The one-on-one trade deals that President Donald Trump prefers could turn counter to American interests, said J.P. Morgan Chase CEO Jamie Dimon.

“When you start to do bilateral things, it also very much could be used against you,” Dimon said in a rare joint interview with Warren Buffett that aired Thursday on CNBC’s “Squawk Box.”

“What we’re doing in some of these places has now opened the door for much more complicated trade negotiations with our allies,” Dimon said. “We should be working with our allies because we have a common interest.”

Rather than pursue multilateral reforms to the North American Free Trade Agreement, Trump is “very seriously contemplating” separate trade negotiations with Canada and Mexico, White House economic advisor Larry Kudlow said in an interview with Fox on Tuesday.

Canadian Prime Minister Justin Trudeau subsequently told The Canadian Press that Ottawa will pursue a trilateral deal because it is better for all three countries.
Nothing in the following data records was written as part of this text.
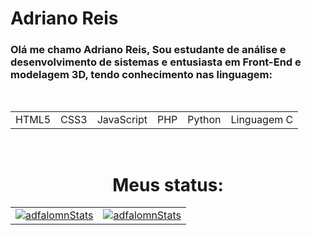 # Adriano Reis

### Olá me chamo Adriano Reis, Sou estudante de análise e desenvolvimento de sistemas e entusiasta em Front-End e modelagem 3D, tendo conhecimento nas linguagem:
<br>

<div align="center">
  
|  |  |  |  |  |  |
| --- | --- | --- | --- | --- | --- |
| HTML5 | CSS3 | JavaScript | PHP | Python | Linguagem C |

</div>
  
<br>

<div align="center">

# Meus status:
|  |  |
| --- | --- |
| [![adfalomnStats](https://github-readme-stats.vercel.app/api?username=adfalomnlaeninfus&theme=ayu-mirage)](https://github.com/AdfalomnLaeninfus) | [![adfalomnStats](https://github-readme-stats.vercel.app/api/top-langs?username=adfalomnlaeninfus&theme=ayu-mirage)](https://github.com/AdfalomnLaeninfus) |

</div>


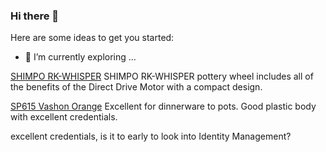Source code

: ### Hi there 👋

Here are some ideas to get you started:

- 🌱 I’m currently exploring ...

[SHIMPO RK-WHISPER](https://seattlepotterysupply.com/collections/wheels/products/shimpo-rk-whisper-1-2-hp-potters-wheel-with-12-inch-wheelhead-and-2-piece-splashpan-included-l?variant=33950893899915)
SHIMPO RK-WHISPER pottery wheel includes all of the benefits of the Direct Drive Motor with a compact design.

[SP615 Vashon Orange](https://seattlepotterysupply.com/collections/moist-pugged-clay/products/sp615-vashon-orange?variant=34232261050507) 
Excellent for dinnerware to pots. Good plastic body with excellent credentials.

excellent credentials, is it to early to look into Identity Management?


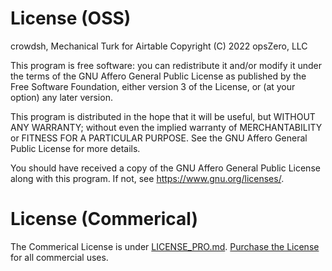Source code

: # License (OSS)

crowdsh, Mechanical Turk for Airtable
Copyright (C) 2022 opsZero, LLC

This program is free software: you can redistribute it and/or modify
it under the terms of the GNU Affero General Public License as
published by the Free Software Foundation, either version 3 of the
License, or (at your option) any later version.

This program is distributed in the hope that it will be useful,
but WITHOUT ANY WARRANTY; without even the implied warranty of
MERCHANTABILITY or FITNESS FOR A PARTICULAR PURPOSE. See the
GNU Affero General Public License for more details.

You should have received a copy of the GNU Affero General Public License
along with this program. If not, see <https://www.gnu.org/licenses/>.

# License (Commerical)

The Commerical License is under [LICENSE_PRO.md](./LICENSE_PRO.md). [Purchase
the License](https://sowl.co/s/nAt8n) for all commercial uses.
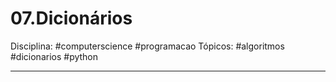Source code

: # 07.Dicionários
Disciplina: #computerscience #programacao
Tópicos: #algoritmos #dicionarios #python 

---


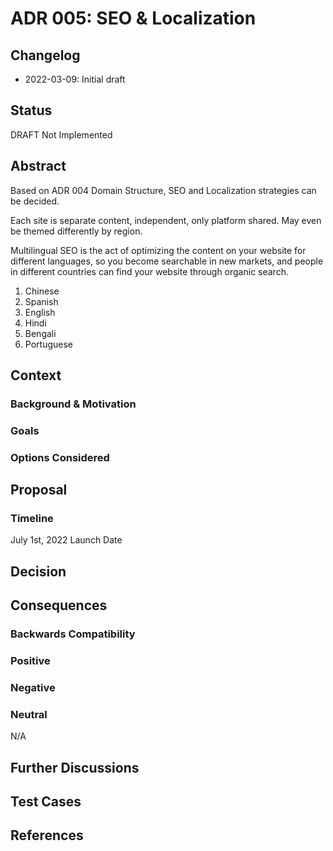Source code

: # ADR 005: SEO & Localization

## Changelog
* 2022-03-09: Initial draft

## Status
DRAFT Not Implemented

## Abstract
Based on ADR 004 Domain Structure, SEO and Localization strategies can be decided. 

Each site is separate content, independent, only platform shared. May even be themed differently by region.

Multilingual SEO is the act of optimizing the content on your website for different languages, so you become searchable in new markets, and people in different countries can find your website through organic search.

1. Chinese
2. Spanish
3. English
4. Hindi
5. Bengali
6. Portuguese

## Context

### Background & Motivation

### Goals

### Options Considered

## Proposal 

### Timeline
July 1st, 2022 Launch Date

## Decision

## Consequences

### Backwards Compatibility

### Positive

### Negative

### Neutral
N/A

## Further Discussions

## Test Cases

## References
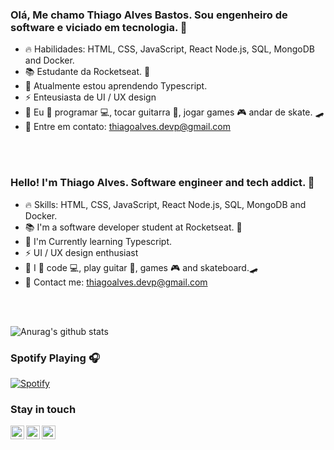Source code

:  ### Olá, Me chamo Thiago Alves Bastos. Sou engenheiro de software e viciado em tecnologia. :purple_heart:
         
 - :fire: Habilidades: HTML, CSS, JavaScript, React Node.js, SQL, MongoDB and Docker.  
 - 📚 Estudante da Rocketseat. 🚀
 - 🌱 Atualmente estou aprendendo Typescript.    
 - ⚡ Enteusiasta de UI / UX design
 - :boy: Eu :purple_heart: programar :computer:, tocar guitarra :guitar:, jogar games :video_game: andar de skate. 🛹
 - :email: Entre em contato: thiagoalves.devp@gmail.com

 <br /> 
 <br />
 
 ### Hello! I'm Thiago Alves. Software engineer and tech addict. :purple_heart: 
         
 - :fire: Skills: HTML, CSS, JavaScript, React Node.js, SQL, MongoDB and Docker.  
 - 📚 I'm a software developer student at Rocketseat. 🚀   
 - 🌱 I'm Currently learning Typescript.    
 - ⚡ UI / UX design enthusiast
 - :boy: I :purple_heart: code :computer:, play guitar :guitar:, games :video_game: and skateboard.🛹
 - :email: Contact me: thiagoalves.devp@gmail.com
 
 <br />
 <br />
      
     
![Anurag's github stats](https://github-readme-stats.vercel.app/api?username=the-one-who-knoccks&show_icons=true&theme=cobalt)
 
### Spotify Playing 🎧
[![Spotify](https://now-playing-spotify.vercel.app/api/spotify)](https://open.spotify.com/user/thiagoalves.informatica)
 
        
### Stay in touch
  
    
[<img align="left" alt="thiagoalves89 | LinkedIn" width="22px" src="https://cdn.jsdelivr.net/npm/simple-icons@v3/icons/linkedin.svg" target="_blank" />][linkedin]
[<img align="left" alt="the.one.who.knoccks | Instagram" width="22px" src="https://cdn.jsdelivr.net/npm/simple-icons@v3/icons/instagram.svg" target="_blank" />][instagram]
[<img align="left" alt="the-one-who-knoccks | Twitter" width="22px" src="https://cdn.jsdelivr.net/npm/simple-icons@v3/icons/twitter.svg" />][twitter]







[instagram]: https://instagram.com/the.one.who.knoccks
[linkedin]: https://linkedin.com/in/thiagoalves89
[twitter]: https://twitter.com/knoccks

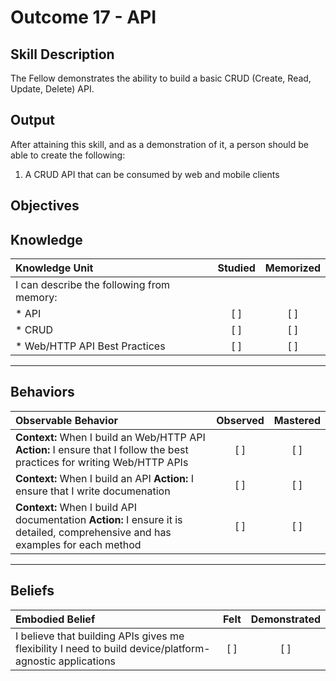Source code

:# Outcome 17 - API

**Skill Description**
----------
The Fellow demonstrates the ability to build a basic CRUD (Create, Read, Update, Delete) API.

**Output**
----------
After attaining this skill, and as a demonstration of it, a person should be able to create the following:

1. A CRUD API that can be consumed by web and mobile clients


**Objectives**
----------
## **Knowledge**


| Knowledge Unit   |      Studied      | Memorized |
|:-------------|:------------------:|:--------:|
| I can describe the following from memory: | | |
| * API | [ ] | [ ]  |
| * CRUD     | [ ] | [ ]  |
| * Web/HTTP API Best Practices     | [ ] | [ ]  |


----------


## **Behaviors**

| Observable Behavior   |      Observed      | Mastered |
|:-------------|:------------------:|:--------:|
| **Context:** When I build an Web/HTTP API **Action:** I ensure that I follow the best practices for writing Web/HTTP APIs | [ ] | [ ]  |
| **Context:** When I build an API **Action:** I ensure that I write documenation | [ ] | [ ]  |
| **Context:** When I build API documentation **Action:** I ensure it is detailed, comprehensive and has examples for each method | [ ] | [ ]  |



----------


## **Beliefs**


| Embodied Belief   |      Felt      | Demonstrated |
|:-------------|:------------------:|:--------:|
| I believe that building APIs gives me flexibility I need to build device/platform-agnostic applications | [ ] | [ ]  |

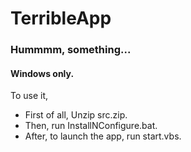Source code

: # TerribleApp
### Hummmm, something...

#### Windows only.

To use it,
* First of all, Unzip src.zip.
* Then, run InstallNConfigure.bat.
* After, to launch the app, run start.vbs.
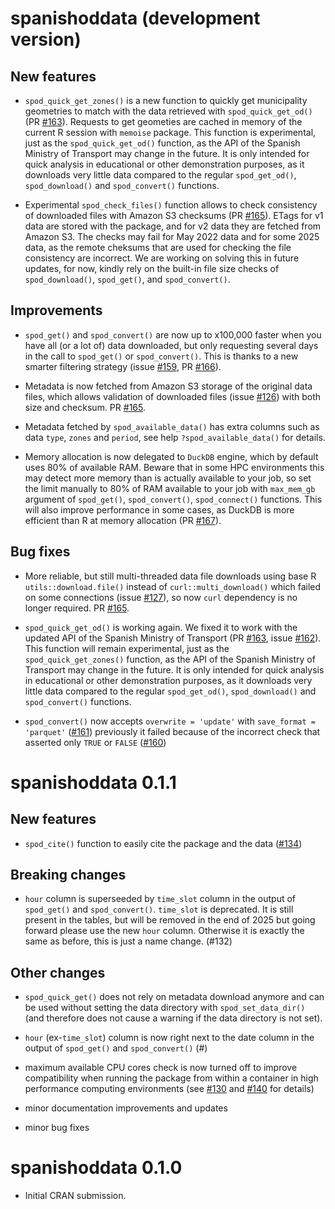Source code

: # spanishoddata (development version)

## New features

* `spod_quick_get_zones()` is a new function to quickly get municipality geometries to match with the data retrieved with `spod_quick_get_od()` (PR [#163](https://github.com/rOpenSpain/spanishoddata/pull/163)). Requests to get geometies are cached in memory of the current R session with `memoise` package. This function is experimental, just as the `spod_quick_get_od()` function, as the API of the Spanish Ministry of Transport may change in the future. It is only intended for quick analysis in educational or other demonstration purposes, as it downloads very little data compared to the regular `spod_get_od()`, `spod_download()` and `spod_convert()` functions.

* Experimental `spod_check_files()` function allows to check consistency of downloaded files with Amazon S3 checksums (PR [#165](https://github.com/rOpenSpain/spanishoddata/pull/165)). ETags for v1 data are stored with the package, and for v2 data they are fetched from Amazon S3. The checks may fail for May 2022 data and for some 2025 data, as the remote cheksums that are used for checking the file consistency are incorrect. We are working on solving this in future updates, for now, kindly rely on the built-in file size checks of `spod_download()`, `spod_get()`, and `spod_convert()`.

## Improvements

* `spod_get()` and `spod_convert()` are now up to x100,000 faster when you have all (or a lot of) data downloaded, but only requesting several days in the call to `spod_get()` or `spod_convert()`. This is thanks to a new smarter filtering strategy (issue [#159](https://github.com/rOpenSpain/spanishoddata/issues/159), PR [#166](https://github.com/rOpenSpain/spanishoddata/pull/166)).

* Metadata is now fetched from Amazon S3 storage of the original data files, which allows validation of downloaded files (issue [#126](https://github.com/rOpenSpain/spanishoddata/issues/126)) with both size and checksum. PR [#165](https://github.com/rOpenSpain/spanishoddata/pull/165).

* Metadata fetched by `spod_available_data()` has extra columns such as data `type`, `zones` and `period`, see help `?spod_available_data()` for details.

* Memory allocation is now delegated to `DuckDB` engine, which by default uses 80% of available RAM. Beware that in some HPC environments this may detect more memory than is actually available to your job, so set the limit manually to 80% of RAM available to your job with `max_mem_gb` argument of `spod_get()`, `spod_convert()`, `spod_connect()` functions. This will also improve performance in some cases, as DuckDB is more efficient than R at memory allocation (PR [#167](https://github.com/rOpenSpain/spanishoddata/pull/167)).

## Bug fixes

* More reliable, but still multi-threaded data file downloads using base R `utils::download.file()` instead of `curl::multi_download()` which failed on some connections (issue [#127](https://github.com/rOpenSpain/spanishoddata/issues/127)), so now `curl` dependency is no longer required. PR [#165](https://github.com/rOpenSpain/spanishoddata/pull/165).

* `spod_quick_get_od()` is working again. We fixed it to work with the updated API of the Spanish Ministry of Transport (PR [#163](https://github.com/rOpenSpain/spanishoddata/pull/163), issue [#162](https://github.com/rOpenSpain/spanishoddata/issues/162)). This function will remain experimental, just as the `spod_quick_get_zones()` function, as the API of the Spanish Ministry of Transport may change in the future. It is only intended for quick analysis in educational or other demonstration purposes, as it downloads very little data compared to the regular `spod_get_od()`, `spod_download()` and `spod_convert()` functions.

* `spod_convert()` now accepts `overwrite = 'update'` with `save_format = 'parquet'` ([#161](https://github.com/rOpenSpain/spanishoddata/pull/161)) previously it failed because of the incorrect check that asserted only `TRUE` or `FALSE` ([#160](https://github.com/rOpenSpain/spanishoddata/issues/160))

# spanishoddata 0.1.1

## New features

* `spod_cite()` function to easily cite the package and the data ([#134](https://github.com/rOpenSpain/spanishoddata/pull/134))

## Breaking changes

* `hour` column is superseeded by `time_slot` column in the output of `spod_get()` and `spod_convert()`. `time_slot` is deprecated. It is still present in the tables, but will be removed in the end of 2025 but going forward please use the new `hour` column. Otherwise it is exactly the same as before, this is just a name change. (#132)

## Other changes

* `spod_quick_get()` does not rely on metadata download anymore and can be used without setting the data directory with `spod_set_data_dir()` (and therefore does not cause a warning if the data directory is not set).

* `hour` (ex-`time_slot`) column is now right next to the date column in the output of `spod_get()` and `spod_convert()` (#)

* maximum available CPU cores check is now turned off to improve compatibility when running the package from within a container in high performance computing environments (see [#130](https://github.com/rOpenSpain/spanishoddata/issues/130) and [#140](https://github.com/rOpenSpain/spanishoddata/pull/140) for details)

* minor documentation improvements and updates

* minor bug fixes

# spanishoddata 0.1.0

* Initial CRAN submission.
The Mexican government did not respond to a CNBC email for comment.

White House Press Secretary Sarah Sanders said in a briefing Tuesday that the president has not made a decision but is “open to having individual deals.”

Regarding the U.S. trade dispute with China, Dimon said the Business Roundtable that he chairs agrees the Trump has “raised some very critical issues” regarding state-owned enterprises, fair competition, market access and foreign ownership of a company in China.

But the “roundtable has been quite clear we don’t think tariffs is the way to do it,” Dimon said. He said the U.S. should not work against Beijing but instead set global standards the Chinese eventually will have to adhere to.

On Tuesday, Dimon said in a conference call with reporters the Trump administration’s trade policy could become one of the “flies in the ointment” that ends the economic recovery. He maintained in his comments to CNBC that the U.S. economy is in good shape despite uncertainty on trade.

“The president’s doing his way. I hope it works,” Dimon said. “We’re going to try to support it as much as we can. I personally would do some of these things differently.”